▼

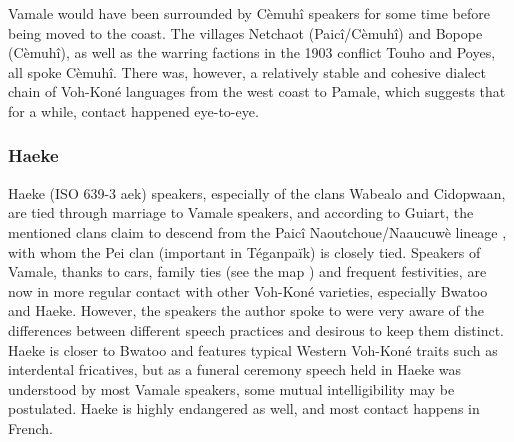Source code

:  
 Vamale would have been surrounded by Cèmuhî speakers for some time before being moved to the coast. The villages Netchaot (Paicî\slash Cèmuhî) and Bopope (Cèmuhî), as well as the warring factions in the 1903 conflict Touho and Poyes, all spoke Cèmuhî. There was, however, a relatively stable and cohesive dialect chain of Voh-Koné languages from the west coast to Pamale, which suggests that for a while, contact happened eye-to-eye.
 
 \newpage
 \subsubsection{Haeke}
 \label{ssec:haeke}

 \begin{sloppypar}
 Haeke (ISO 639-3 aek) speakers, especially of the clans Wabealo and Cidopwaan, are tied through marriage to Vamale speakers, and according to Guiart, the mentioned clans claim to descend from the Paicî Naoutchoue/Naaucuwè lineage \parencite[92]{guiart_laire_1992}, with whom the Pei clan (important in Téganpaïk) is closely tied. Speakers of Vamale, thanks to cars, family ties (see the map ) and frequent festivities, are now in more regular contact with other Voh-Koné varieties, especially Bwatoo and Haeke. However, the speakers the author spoke to were very aware of the differences between different speech practices and desirous to keep them distinct. Haeke is closer to Bwatoo and features typical Western Voh-Koné traits such as interdental fricatives, but as a funeral ceremony speech held in Haeke was understood by most Vamale speakers, some mutual intelligibility may be postulated. Haeke is highly endangered as well, and most contact happens in French. 
 \end{sloppypar}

▲

## Exercise objective
Exclude all images and retype the data precisely.

## Response to the task
Source code

:  
 Vamale would have been surrounded by Cèmuhî speakers for some time before being moved to the coast. The villages Netchaot (Paicî\slash Cèmuhî) and Bopope (Cèmuhî), as well as the warring factions in the 1903 conflict Touho and Poyes, all spoke Cèmuhî. There was, however, a relatively stable and cohesive dialect chain of Voh-Koné languages from the west coast to Pamale, which suggests that for a while, contact happened eye-to-eye.
 
 \newpage
 \subsubsection{Haeke}
 \label{ssec:haeke}

 \begin{sloppypar}
 Haeke (ISO 639-3 aek) speakers, especially of the clans Wabealo and Cidopwaan, are tied through marriage to Vamale speakers, and according to Guiart, the mentioned clans claim to descend from the Paicî Naoutchoue/Naaucuwè lineage \parencite[92]{guiart_laire_1992}, with whom the Pei clan (important in Téganpaïk) is closely tied. Speakers of Vamale, thanks to cars, family ties (see the map ) and frequent festivities, are now in more regular contact with other Voh-Koné varieties, especially Bwatoo and Haeke. However, the speakers the author spoke to were very aware of the differences between different speech practices and desirous to keep them distinct. Haeke is closer to Bwatoo and features typical Western Voh-Koné traits such as interdental fricatives, but as a funeral ceremony speech held in Haeke was understood by most Vamale speakers, some mutual intelligibility may be postulated. Haeke is highly endangered as well, and most contact happens in French. 
 \end{sloppypar}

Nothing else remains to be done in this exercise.